LAWS(GJH)-1992-12-31

CHANDRAKANT NAROTTAMDAS PATEL Vs. VISHAL MALLEABLES LIMITED

Decided On December 16, 1992
Chandrakant Narottamdas Patel Appellant
V/S
Vishal Malleables Limited Respondents

JUDGEMENT

(1.) Though these two petitions arise out of two separate orders passed by the Labour Court at Bharuch the point involved in both of them is the same and therefore at the request of the learned Advocates appearing in these petitions they have been heard together and are disposed of by this common judgment. Alleging that the respondent-workmen on 29-3-1985 had incited other workmen of the company to stop work an inquiry was held against them and by two separate orders passed on 4-5-1985 both the workmen were dismissed from service. They thereupon raised an industrial dispute and the same came to be referred to the Labour Court. Before the Labour Court a contention was raised on behalf of the workmen that the inquiry which was held against them stood vitiated because no proper opportunity was given to them to defend themselves inasmuch as no notice was served upon them stating the date on which the inquiry was fixed. In support of its case the employer had produced copies of the notices which were sent to the workmen but which were returned unserved. In their evidence the workmen had admitted that the addresses on the two notices were correct. It was also admitted that the postman had brought these notices to their places but as they were not present the postman returned the same. Relying upon this evidence the Labour Court held that the employer had done what it was required to do and thus it cannot be said that no opportunity was given to the workmen to defend themselves. The Labour Court therefore held that the inquiry which was held against the workmen was proper and legal. The Labour Court also recorded a finding that the workmen themselves had remained absent during the inquiry even after knowing the fact that the inquiry was being held against them. On merits the Labour Court held that as the charges against them were held proved by the employer the only thing which was required to be considered was whether the punishment imposed upon the workmen was proper or not. Relying upon some decisions the Labour Court held that the misconduct proved justified the dismissal of the workmen from service. Taking this view the Labour Court dismissed both the references.

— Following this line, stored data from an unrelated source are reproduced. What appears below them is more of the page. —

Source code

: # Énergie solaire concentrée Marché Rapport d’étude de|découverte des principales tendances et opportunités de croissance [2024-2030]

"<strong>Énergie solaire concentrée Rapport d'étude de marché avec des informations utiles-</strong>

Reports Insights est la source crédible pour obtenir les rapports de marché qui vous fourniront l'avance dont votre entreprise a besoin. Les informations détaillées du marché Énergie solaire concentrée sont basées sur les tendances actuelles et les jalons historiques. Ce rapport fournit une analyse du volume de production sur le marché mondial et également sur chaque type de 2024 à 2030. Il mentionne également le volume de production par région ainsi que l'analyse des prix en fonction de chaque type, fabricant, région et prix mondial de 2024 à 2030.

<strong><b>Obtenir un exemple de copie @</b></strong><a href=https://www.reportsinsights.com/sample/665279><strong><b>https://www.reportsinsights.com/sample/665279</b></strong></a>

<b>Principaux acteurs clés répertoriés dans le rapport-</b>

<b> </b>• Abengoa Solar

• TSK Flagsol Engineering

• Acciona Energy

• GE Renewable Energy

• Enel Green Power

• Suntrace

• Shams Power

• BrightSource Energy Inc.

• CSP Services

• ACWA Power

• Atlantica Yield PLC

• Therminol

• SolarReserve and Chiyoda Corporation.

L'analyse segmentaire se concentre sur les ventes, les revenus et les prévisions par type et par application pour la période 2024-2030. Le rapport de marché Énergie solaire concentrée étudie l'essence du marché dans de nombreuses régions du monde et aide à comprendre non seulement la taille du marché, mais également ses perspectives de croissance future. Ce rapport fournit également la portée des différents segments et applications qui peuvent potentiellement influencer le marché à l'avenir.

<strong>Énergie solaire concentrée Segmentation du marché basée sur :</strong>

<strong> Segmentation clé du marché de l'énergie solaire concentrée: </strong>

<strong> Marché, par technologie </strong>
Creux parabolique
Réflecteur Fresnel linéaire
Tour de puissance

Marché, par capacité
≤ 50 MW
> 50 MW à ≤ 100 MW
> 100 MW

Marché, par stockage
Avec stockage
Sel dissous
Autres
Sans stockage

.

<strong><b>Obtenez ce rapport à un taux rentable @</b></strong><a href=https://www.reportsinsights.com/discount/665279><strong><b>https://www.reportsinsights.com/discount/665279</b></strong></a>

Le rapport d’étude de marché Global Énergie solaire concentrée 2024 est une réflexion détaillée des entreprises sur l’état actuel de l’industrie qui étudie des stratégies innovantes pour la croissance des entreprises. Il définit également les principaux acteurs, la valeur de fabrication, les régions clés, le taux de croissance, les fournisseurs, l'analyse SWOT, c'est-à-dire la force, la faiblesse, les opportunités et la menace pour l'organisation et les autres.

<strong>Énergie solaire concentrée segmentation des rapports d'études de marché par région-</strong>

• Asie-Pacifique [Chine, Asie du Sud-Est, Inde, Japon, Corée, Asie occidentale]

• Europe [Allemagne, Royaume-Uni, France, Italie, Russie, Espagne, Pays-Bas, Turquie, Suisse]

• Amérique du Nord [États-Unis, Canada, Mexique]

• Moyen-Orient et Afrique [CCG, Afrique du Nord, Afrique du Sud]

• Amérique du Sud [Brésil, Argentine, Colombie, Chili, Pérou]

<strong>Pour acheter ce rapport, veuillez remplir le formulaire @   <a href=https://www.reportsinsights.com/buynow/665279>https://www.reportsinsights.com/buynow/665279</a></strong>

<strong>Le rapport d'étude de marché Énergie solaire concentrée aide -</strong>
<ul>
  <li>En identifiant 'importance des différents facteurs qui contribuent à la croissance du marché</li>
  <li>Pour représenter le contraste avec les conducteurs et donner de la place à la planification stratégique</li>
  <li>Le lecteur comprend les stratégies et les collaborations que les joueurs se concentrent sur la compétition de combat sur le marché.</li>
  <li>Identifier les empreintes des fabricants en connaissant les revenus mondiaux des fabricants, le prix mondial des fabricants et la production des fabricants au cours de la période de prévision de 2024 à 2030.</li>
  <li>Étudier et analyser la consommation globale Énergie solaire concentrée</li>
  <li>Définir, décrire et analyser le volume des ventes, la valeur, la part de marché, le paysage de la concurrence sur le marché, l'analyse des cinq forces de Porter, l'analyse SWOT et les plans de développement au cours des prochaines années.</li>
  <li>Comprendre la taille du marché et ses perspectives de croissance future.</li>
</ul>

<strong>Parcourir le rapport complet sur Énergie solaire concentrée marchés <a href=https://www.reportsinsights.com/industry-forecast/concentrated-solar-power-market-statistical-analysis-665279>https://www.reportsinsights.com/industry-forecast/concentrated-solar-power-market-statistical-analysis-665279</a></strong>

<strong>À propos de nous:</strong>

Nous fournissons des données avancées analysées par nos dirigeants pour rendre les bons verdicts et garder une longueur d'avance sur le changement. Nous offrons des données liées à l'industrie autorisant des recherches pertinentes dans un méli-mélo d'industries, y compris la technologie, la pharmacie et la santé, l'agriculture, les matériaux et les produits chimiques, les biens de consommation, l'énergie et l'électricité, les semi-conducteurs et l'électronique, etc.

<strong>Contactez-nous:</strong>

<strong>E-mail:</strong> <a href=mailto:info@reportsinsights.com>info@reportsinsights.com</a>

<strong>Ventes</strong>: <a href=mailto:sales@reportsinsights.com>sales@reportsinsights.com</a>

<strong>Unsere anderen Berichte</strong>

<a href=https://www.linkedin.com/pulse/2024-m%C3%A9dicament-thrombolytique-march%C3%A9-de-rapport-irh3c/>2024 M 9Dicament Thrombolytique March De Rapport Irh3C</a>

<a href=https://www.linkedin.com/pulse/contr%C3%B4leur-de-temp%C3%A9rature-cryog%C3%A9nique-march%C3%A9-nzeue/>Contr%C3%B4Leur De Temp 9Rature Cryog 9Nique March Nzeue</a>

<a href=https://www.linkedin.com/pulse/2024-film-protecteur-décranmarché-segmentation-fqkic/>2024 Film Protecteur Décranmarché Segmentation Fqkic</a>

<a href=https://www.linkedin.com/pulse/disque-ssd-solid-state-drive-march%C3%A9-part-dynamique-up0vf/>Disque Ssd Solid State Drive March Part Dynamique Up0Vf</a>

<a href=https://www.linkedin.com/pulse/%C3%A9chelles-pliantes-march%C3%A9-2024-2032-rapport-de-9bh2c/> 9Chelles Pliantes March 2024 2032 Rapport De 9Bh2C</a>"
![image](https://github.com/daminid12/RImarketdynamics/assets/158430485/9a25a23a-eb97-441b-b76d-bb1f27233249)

(2.) What is urged by the learned Advocate for the petitioners is that the Labour Court committed an error in holding that an inquiry which was held by the employer was proper and legal. He submitted that admittedly notices containing the allegations against the workmen were not served upon the workmen nor were they informed in advance that the inquiry was to be held on 17-4-1985 and then on 25-4-1985. Now on examining the record we find that the notices which were sent to the workmen in this behalf were returned unserved by the postman. The workmen had explained in their evidence that on that day they were absent and possibly it was for that reason that the postman had not delivered these notices to them. Thus one fact becomes very apparent from the record and it is that the notices were not refused by the workmen. The postman did not deliver those notices to the workmen because they were not available at their places. Thus at no stage the workmen were made aware as to what allegations were made against them and in respect of which allegations the inquiry was going to be held. The Labour Court relying upon the claim-statement that on the day and at the time of inquiry the workmen were present near the gate of the factory and that they were prevented from attending the inquiry has come to the conclusion that the workmen knew about the date and time of inquiry and therefore merely because notices were not served upon them the inquiry held against them cannot be said to be either improper or invalid.

(3.) In our opinion the Labour Court was not justified in drawing such an inference. Assuming that it is an admission made by the workmen it cannot be inferred therefrom that they knew beforehand that is before going to the factory premise on that day that the inquiry was fixed on that day and that it was fixed at a particular time. They might have come to know about it after they reached the factory gate. In any case the fact remains that there was no material on record to show that the workmen knew what were the allegations made against them and in what respect the inquiry was going to be held. Before it can be said that proper inquiry was held and reasonable opportunity was given to the delinquent to defend himself it has to be shown that he was made aware of the allegations made against him. Unless the delinquent is made aware of the allegations against him it is difficult to appreciate how he can properly defend himself even if he is told that an inquiry is going to be held against him on a particular day. This aspect has been totally missed by the Labour Court and therefore the finding recorded by it that workmen were given reasonable opportunity to defend themselves and therefore the inquiry held against them was proper stands vitiated. The Labour Court has proceeded on the basis that the inquiry was proper and misconduct was proved and on that basis has further held that the order of punishment passed against the workmen is also proper. As we are holding that the inquiry held against the workmen was invalid inasmuch as the workmen were not given reasonable opportunity to defend themselves the misconduct cannot be said to have been proved. At this stage the learned Advocate appearing for the respondent-employer stated that in that case it should be given an opportunity to prove the misconduct. The Labour Court has not independently examined whether the misconduct is proved or not. Therefore it would be proper if the matters are remanded to the Labour Court to consider that aspect.